(Saved entries)
┌──

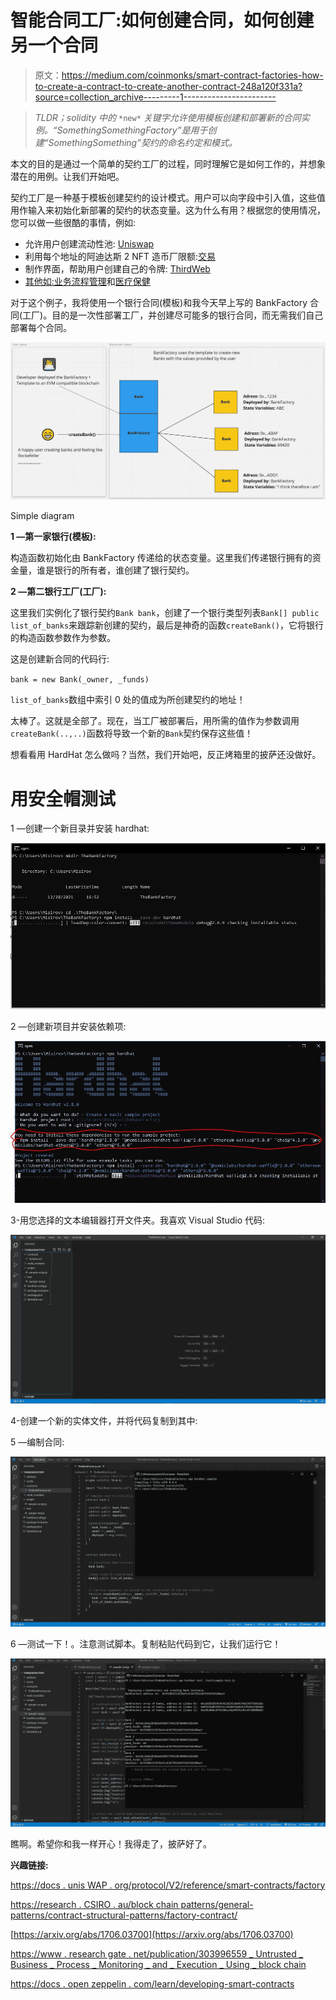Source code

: # 智能合同工厂:如何创建合同，如何创建另一个合同

> 原文：<https://medium.com/coinmonks/smart-contract-factories-how-to-create-a-contract-to-create-another-contract-248a120f331a?source=collection_archive---------1----------------------->

> *TLDR；solidity 中的* `*new*` *关键字允许使用模板创建和部署新的合同实例。“SomethingSomethingFactory”是用于创建“SomethingSomething”契约的命名约定和模式。*

本文的目的是通过一个简单的契约工厂的过程，同时理解它是如何工作的，并想象潜在的用例。让我们开始吧。

契约工厂是一种基于模板创建契约的设计模式。用户可以向字段中引入值，这些值用作输入来初始化新部署的契约的状态变量。这为什么有用？根据您的使用情况，您可以做一些很酷的事情，例如:

*   允许用户创建流动性池: [Uniswap](https://docs.uniswap.org/protocol/V2/reference/smart-contracts/factory)
*   利用每个地址的阿迪达斯 2 NFT 造币厂限额:[交易](https://etherscan.io/tx/0x6a3d8584a6272a1d73ff297592b401fe10d3a90fd385efff55f68f32f29ecf61)
*   制作界面，帮助用户创建自己的令牌: [ThirdWeb](https://thirdweb.com/portal)
*   [其他如:业务流程管理](https://www.researchgate.net/publication/303996559_Untrusted_Business_Process_Monitoring_and_Execution_Using_Blockchain)和[医疗保健](https://arxiv.org/abs/1706.03700)

对于这个例子，我将使用一个银行合同(模板)和我今天早上写的 BankFactory 合同(工厂)。目的是一次性部署工厂，并创建尽可能多的银行合同，而无需我们自己部署每个合同。

![](img/728feb8a3f804b068d60df08d6c4faf2.png)

Simple diagram

**1 —第一家银行(模板):**

构造函数初始化由 BankFactory 传递给的状态变量。这里我们传递银行拥有的资金量，谁是银行的所有者，谁创建了银行契约。

**2 —第二银行工厂(工厂):**

这里我们实例化了银行契约`Bank bank`，创建了一个银行类型列表`Bank[] public list_of_banks`来跟踪新创建的契约，最后是神奇的函数`createBank()`，它将银行的构造函数参数作为参数。

这是创建新合同的代码行:

`bank = new Bank(_owner, _funds)`

`list_of_banks`数组中索引 0 处的值成为所创建契约的地址！

太棒了。这就是全部了。现在，当工厂被部署后，用所需的值作为参数调用`createBank(..,..)`函数将导致一个新的`Bank`契约保存这些值！

想看看用 HardHat 怎么做吗？当然，我们开始吧，反正烤箱里的披萨还没做好。

# 用安全帽测试

1 —创建一个新目录并安装 hardhat:

![](img/4e3289a4de05892ec02f5db3430d322b.png)

2 —创建新项目并安装依赖项:

![](img/95197d8884c58629968c103dfcff606c.png)

3-用您选择的文本编辑器打开文件夹。我喜欢 Visual Studio 代码:

![](img/e25d0f9e4e047812799dca81e10b8937.png)

4-创建一个新的实体文件，并将代码复制到其中:

5 —编制合同:

![](img/b8d505423fa9765af96a01ce7bdc6149.png)

6 —测试一下！。注意测试脚本。复制粘贴代码到它，让我们运行它！

![](img/a9ce6f6b7f144c6b547647f4d235e49d.png)

瞧啊。希望你和我一样开心！我得走了，披萨好了。

**兴趣链接:**

[https://docs . unis WAP . org/protocol/V2/reference/smart-contracts/factory](https://docs.uniswap.org/protocol/V2/reference/smart-contracts/factory)

[https://research . CSIRO . au/block chain patterns/general-patterns/contract-structural-patterns/factory-contract/](https://research.csiro.au/blockchainpatterns/general-patterns/contract-structural-patterns/factory-contract/)

[https://arxiv.org/abs/1706.03700](https://arxiv.org/abs/1706.03700)

[https://www . research gate . net/publication/303996559 _ Untrusted _ Business _ Process _ Monitoring _ and _ Execution _ Using _ block chain](https://www.researchgate.net/publication/303996559_Untrusted_Business_Process_Monitoring_and_Execution_Using_Blockchain)

[https://docs . open zeppelin . com/learn/developing-smart-contracts](https://docs.openzeppelin.com/learn/deploying-and-interacting#interacting-from-the-console)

└──

» **ASSIGNMENT**
Write the entries out again exactly as they appear, with the pictures omitted.

» **SOLUTION TO THIS TASK**
Source code

: # 智能合同工厂:如何创建合同，如何创建另一个合同

> 原文：<https://medium.com/coinmonks/smart-contract-factories-how-to-create-a-contract-to-create-another-contract-248a120f331a?source=collection_archive---------1----------------------->

> *TLDR；solidity 中的* `*new*` *关键字允许使用模板创建和部署新的合同实例。“SomethingSomethingFactory”是用于创建“SomethingSomething”契约的命名约定和模式。*

本文的目的是通过一个简单的契约工厂的过程，同时理解它是如何工作的，并想象潜在的用例。让我们开始吧。

契约工厂是一种基于模板创建契约的设计模式。用户可以向字段中引入值，这些值用作输入来初始化新部署的契约的状态变量。这为什么有用？根据您的使用情况，您可以做一些很酷的事情，例如:

*   允许用户创建流动性池: [Uniswap](https://docs.uniswap.org/protocol/V2/reference/smart-contracts/factory)
*   利用每个地址的阿迪达斯 2 NFT 造币厂限额:[交易](https://etherscan.io/tx/0x6a3d8584a6272a1d73ff297592b401fe10d3a90fd385efff55f68f32f29ecf61)
*   制作界面，帮助用户创建自己的令牌: [ThirdWeb](https://thirdweb.com/portal)
*   [其他如:业务流程管理](https://www.researchgate.net/publication/303996559_Untrusted_Business_Process_Monitoring_and_Execution_Using_Blockchain)和[医疗保健](https://arxiv.org/abs/1706.03700)

对于这个例子，我将使用一个银行合同(模板)和我今天早上写的 BankFactory 合同(工厂)。目的是一次性部署工厂，并创建尽可能多的银行合同，而无需我们自己部署每个合同。

![](img/728feb8a3f804b068d60df08d6c4faf2.png)

Simple diagram

**1 —第一家银行(模板):**

构造函数初始化由 BankFactory 传递给的状态变量。这里我们传递银行拥有的资金量，谁是银行的所有者，谁创建了银行契约。

**2 —第二银行工厂(工厂):**

这里我们实例化了银行契约`Bank bank`，创建了一个银行类型列表`Bank[] public list_of_banks`来跟踪新创建的契约，最后是神奇的函数`createBank()`，它将银行的构造函数参数作为参数。

这是创建新合同的代码行:

`bank = new Bank(_owner, _funds)`

`list_of_banks`数组中索引 0 处的值成为所创建契约的地址！

太棒了。这就是全部了。现在，当工厂被部署后，用所需的值作为参数调用`createBank(..,..)`函数将导致一个新的`Bank`契约保存这些值！

想看看用 HardHat 怎么做吗？当然，我们开始吧，反正烤箱里的披萨还没做好。

# 用安全帽测试

1 —创建一个新目录并安装 hardhat:

![](img/4e3289a4de05892ec02f5db3430d322b.png)

2 —创建新项目并安装依赖项:

![](img/95197d8884c58629968c103dfcff606c.png)

3-用您选择的文本编辑器打开文件夹。我喜欢 Visual Studio 代码:

![](img/e25d0f9e4e047812799dca81e10b8937.png)

4-创建一个新的实体文件，并将代码复制到其中:

5 —编制合同:

![](img/b8d505423fa9765af96a01ce7bdc6149.png)

6 —测试一下！。注意测试脚本。复制粘贴代码到它，让我们运行它！

![](img/a9ce6f6b7f144c6b547647f4d235e49d.png)

瞧啊。希望你和我一样开心！我得走了，披萨好了。

**兴趣链接:**

[https://docs . unis WAP . org/protocol/V2/reference/smart-contracts/factory](https://docs.uniswap.org/protocol/V2/reference/smart-contracts/factory)

[https://research . CSIRO . au/block chain patterns/general-patterns/contract-structural-patterns/factory-contract/](https://research.csiro.au/blockchainpatterns/general-patterns/contract-structural-patterns/factory-contract/)

[https://arxiv.org/abs/1706.03700](https://arxiv.org/abs/1706.03700)

[https://www . research gate . net/publication/303996559 _ Untrusted _ Business _ Process _ Monitoring _ and _ Execution _ Using _ block chain](https://www.researchgate.net/publication/303996559_Untrusted_Business_Process_Monitoring_and_Execution_Using_Blockchain)

[https://docs . open zeppelin . com/learn/developing-smart-contracts](https://docs.openzeppelin.com/learn/deploying-and-interacting#interacting-from-the-console)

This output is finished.